Search code examples
pythonscikit-learnnlplda

Scoring strategy of sklearn.model_selection.GridSearchCV for LatentDirichletAllocation


I am trying to apply GridSearchCV on the LatentDirichletAllocation using the sklearn library.

Current pipeline looks like so:

vectorizer = CountVectorizer(analyzer='word',       
                         min_df=10,                      
                         stop_words='english',           
                         lowercase=True,                 
                         token_pattern='[a-zA-Z0-9]{3,}'
                        )

data_vectorized = vectorizer.fit_transform(doc_clean) #where doc_clean is processed text.

lda_model = LatentDirichletAllocation(n_components =number_of_topics,
                                    max_iter=10,            
                                    learning_method='online',   
                                    random_state=100,       
                                    batch_size=128,         
                                    evaluate_every = -1,    
                                    n_jobs = -1,            
                                    )

search_params = {'n_components': [10, 15, 20, 25, 30], 'learning_decay': [.5, .7, .9]}
model = GridSearchCV(lda_model, param_grid=search_params)
model.fit(data_vectorized)

Current the GridSearchCV uses the approximate log-likelihood as score to determine which is the best model. What I would like to do is to change my scoring method to be based on the approximate perplexity of the model instead.

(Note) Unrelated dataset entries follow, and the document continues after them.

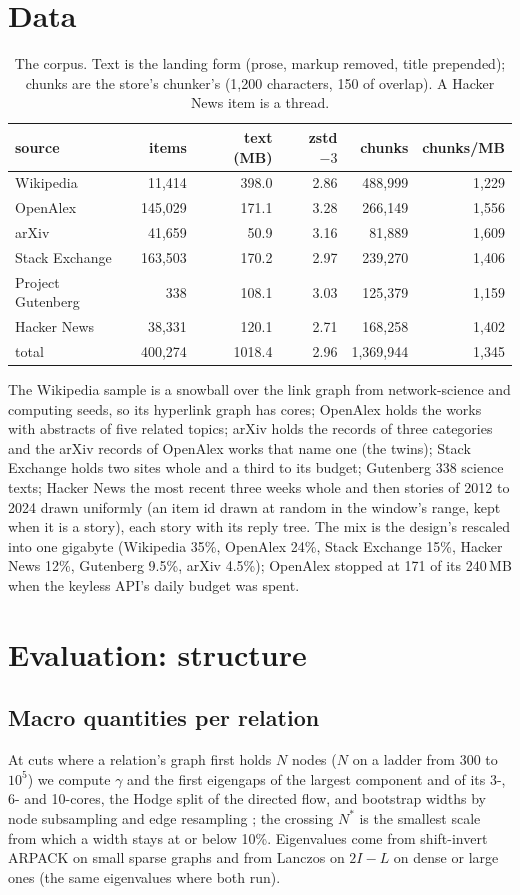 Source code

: \documentclass[11pt]{article}
\theoremstyle{plain}
\theoremstyle{definition}
\theoremstyle{remark}
\begin{document}
\section{Data}\label{sec:data}
\begin{table}[ht]
\centering\small
\begin{tabular}{lrrrrr}
\toprule
source & items & text (MB) & zstd $-3$ & chunks & chunks/MB\\
\midrule
Wikipedia & 11,414 & 398.0 & 2.86 & 488,999 & 1,229\\
OpenAlex & 145,029 & 171.1 & 3.28 & 266,149 & 1,556\\
arXiv & 41,659 & 50.9 & 3.16 & 81,889 & 1,609\\
Stack Exchange & 163,503 & 170.2 & 2.97 & 239,270 & 1,406\\
Project Gutenberg & 338 & 108.1 & 3.03 & 125,379 & 1,159\\
Hacker News & 38,331 & 120.1 & 2.71 & 168,258 & 1,402\\
\midrule
total & 400,274 & 1018.4 & 2.96 & 1,369,944 & 1,345\\
\bottomrule
\end{tabular}
\caption{The corpus. Text is the landing form (prose, markup removed, title prepended); chunks are the
store's chunker's (1,200 characters, 150 of overlap). A Hacker News item is a thread.}
\label{tab:data}
\end{table}
The Wikipedia sample is a snowball over the link graph from network-science and computing seeds, so
its hyperlink graph has cores; OpenAlex holds the works with abstracts of five related topics; arXiv
holds the records of three categories and the arXiv records of OpenAlex works that name one (the twins);
Stack Exchange holds two sites whole and a third to its budget; Gutenberg 338 science texts; Hacker
News the most recent three weeks whole and then stories of 2012 to 2024 drawn uniformly (an item id
drawn at random in the window's range, kept when it is a story), each story with its reply tree. The mix is the design's rescaled into
one gigabyte (Wikipedia 35\%, OpenAlex 24\%, Stack Exchange 15\%, Hacker News 12\%, Gutenberg 9.5\%,
arXiv 4.5\%); OpenAlex stopped at 171 of its 240\,MB when the keyless API's daily budget was spent.

\section{Evaluation: structure}\label{sec:eval}
\subsection{Macro quantities per relation}
At cuts where a relation's graph first holds $N$ nodes ($N$ on a ladder from 300 to $10^5$) we
compute $\gamma$ and the first eigengaps of the largest component and of its 3-, 6- and 10-cores, the
Hodge split of the directed flow, and bootstrap widths by node subsampling and edge resampling
\citep{efron1979}; the crossing $N^\ast$ is the smallest scale from which a width stays at or below
10\%. Eigenvalues come from shift-invert ARPACK \citep{lehoucq1998} on small sparse graphs and from
Lanczos on $2I-L$ on dense or large ones (the same eigenvalues where both run).
\end{document}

According to sklearn's documentation of GridSearchCV, there is a scoring argument that I can use. However, I do not know how to apply perplexity as a scoring method, and I cannot find any examples online of people applying it. Is this possible?


Solution

  • GridSearchCV on its default will use the score() function of final estimator in the pipeline.

    make_scorer can be used here, but for calculating perplexity you will need other data from the fitted model as well, which could be a little complex to provide through make_scorer.

    You can make a wrapper over your LDA here and in which you can re-implement the score() function to return perplexity. Something along the lines:

    class MyLDAWithPerplexityScorer(LatentDirichletAllocation):
    
        def score(self, X, y=None):
    
            # You can change the options passed to perplexity here
            score = super(MyLDAWithPerplexityScorer, self).perplexity(X, sub_sampling=False)
    
            # Since perplexity is lower for better, so we do negative
            return -1*score
    

    And then can use this in place of LatentDirichletAllocation in your code like:

    ...
    ...
    ...
    lda_model = MyLDAWithPerplexityScorer(n_components =number_of_topics,
                                    ....
                                    ....   
                                    n_jobs = -1,            
                                    )
    ...
    ...